In analyzing redox reactions, it's essential to identify the oxidation states of the elements involved. The oxidation state is a conceptual charge that an atom would have if the compound was composed of ions. Oxidation involves an increase in oxidation state, while reduction involves a decrease. Disproportionation reactions are a unique type of redox reaction where a single element undergoes both oxidation and reduction simultaneously, transforming into at least two different products with different oxidation states.

Chemical Equation Balancing

Why Balance Chemical Equations

The law of conservation of mass dictates that matter cannot be created or destroyed in an isolated system. This law applies to chemical reactions, so the atoms of the reactants should equal the atoms of the products. This is where balancing chemical equations comes into play. When a chemical equation is balanced, it accurately represents the conservation of atoms.

To balance a chemical equation, one must ensure that the number of atoms of each element is the same on both the reactant and product sides. In disproportionation reactions, the balancing act is slightly more complex due to the same element undergoing both oxidation and reduction. For instance, when balancing the disproportionation reaction of nickel (II) ion to nickel metal and nickel (II) ion, careful attention to both the elements and the charges is required for each half-reaction before combining them into a balanced overall equation.

The Half-Reaction Method

Applying the Half-Reaction Method

The half-reaction method is an invaluable tool for balancing complex redox reactions, particularly those involving disproportionation. It breaks down a redox reaction into its constituent half-reactions, one for oxidation and one for reduction. The steps involve balancing the atoms except for oxygen and hydrogen first, followed by adding water molecules to balance oxygen atoms and hydrogen ions (H+) or hydroxide ions (OH-) to balance hydrogen atoms, depending on whether the reaction is in an acidic or basic solution.

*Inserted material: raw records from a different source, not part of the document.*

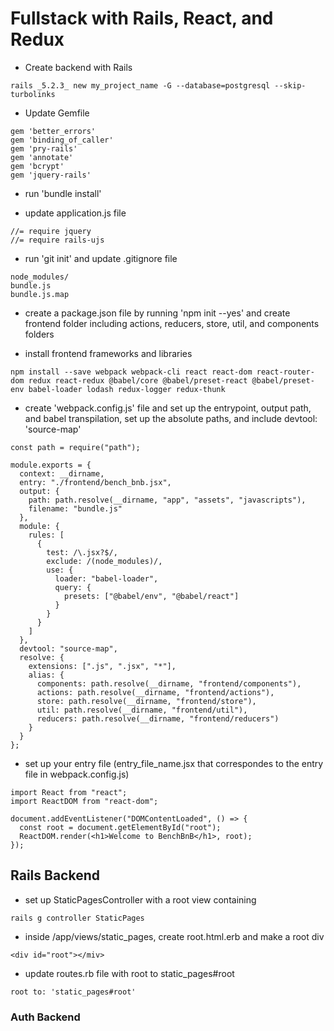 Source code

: # Fullstack with Rails, React, and Redux

- Create backend with Rails
```
rails _5.2.3_ new my_project_name -G --database=postgresql --skip-turbolinks
```

- Update Gemfile
```
gem 'better_errors'
gem 'binding_of_caller'
gem 'pry-rails'
gem 'annotate'
gem 'bcrypt'
gem 'jquery-rails'
``` 

- run 'bundle install'

- update application.js file
```
//= require jquery
//= require rails-ujs
```

- run 'git init' and update .gitignore file
```
node_modules/
bundle.js
bundle.js.map
```

- create a package.json file by running 'npm init --yes' and create frontend folder including  actions, reducers, store, util, and components folders

- install frontend frameworks and libraries
```
npm install --save webpack webpack-cli react react-dom react-router-dom redux react-redux @babel/core @babel/preset-react @babel/preset-env babel-loader lodash redux-logger redux-thunk
```

- create 'webpack.config.js' file and set up the entrypoint, output path, and babel transpilation, set up the absolute paths, and include devtool: 'source-map'
```
const path = require("path");

module.exports = {
  context: __dirname,
  entry: "./frontend/bench_bnb.jsx",
  output: {
    path: path.resolve(__dirname, "app", "assets", "javascripts"),
    filename: "bundle.js"
  },
  module: {
    rules: [
      {
        test: /\.jsx?$/,
        exclude: /(node_modules)/,
        use: {
          loader: "babel-loader",
          query: {
            presets: ["@babel/env", "@babel/react"]
          }
        }
      }
    ]
  },
  devtool: "source-map",
  resolve: {
    extensions: [".js", ".jsx", "*"],
    alias: {
      components: path.resolve(__dirname, "frontend/components"),
      actions: path.resolve(__dirname, "frontend/actions"),
      store: path.resolve(__dirname, "frontend/store"),
      util: path.resolve(__dirname, "frontend/util"),
      reducers: path.resolve(__dirname, "frontend/reducers")
    }
  }
};
```

- set up your entry file (entry_file_name.jsx that correspondes to the entry file in webpack.config.js)
```
import React from "react";
import ReactDOM from "react-dom";

document.addEventListener("DOMContentLoaded", () => {
  const root = document.getElementById("root");
  ReactDOM.render(<h1>Welcome to BenchBnB</h1>, root);
});
```
 
## Rails Backend
- set up StaticPagesController with a root view containing 
```
rails g controller StaticPages
```
- inside /app/views/static_pages, create root.html.erb and make a root div
```
<div id="root"></miv>
```

- update routes.rb file with root to static_pages#root
```
root to: 'static_pages#root'
```

### Auth Backend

After atoms are balanced, the next step is to balance the charge by adding electrons. The number of electrons lost in the oxidation half-reaction should equal the number gained in the reduction half-reaction. By separately balancing and then combining the half-reactions, the overall chemical equation can be balanced. This method illuminates the electron transfer process, making it easier to understand the redox behavior of the disproportionating element, as exemplified in the textbook exercises provided.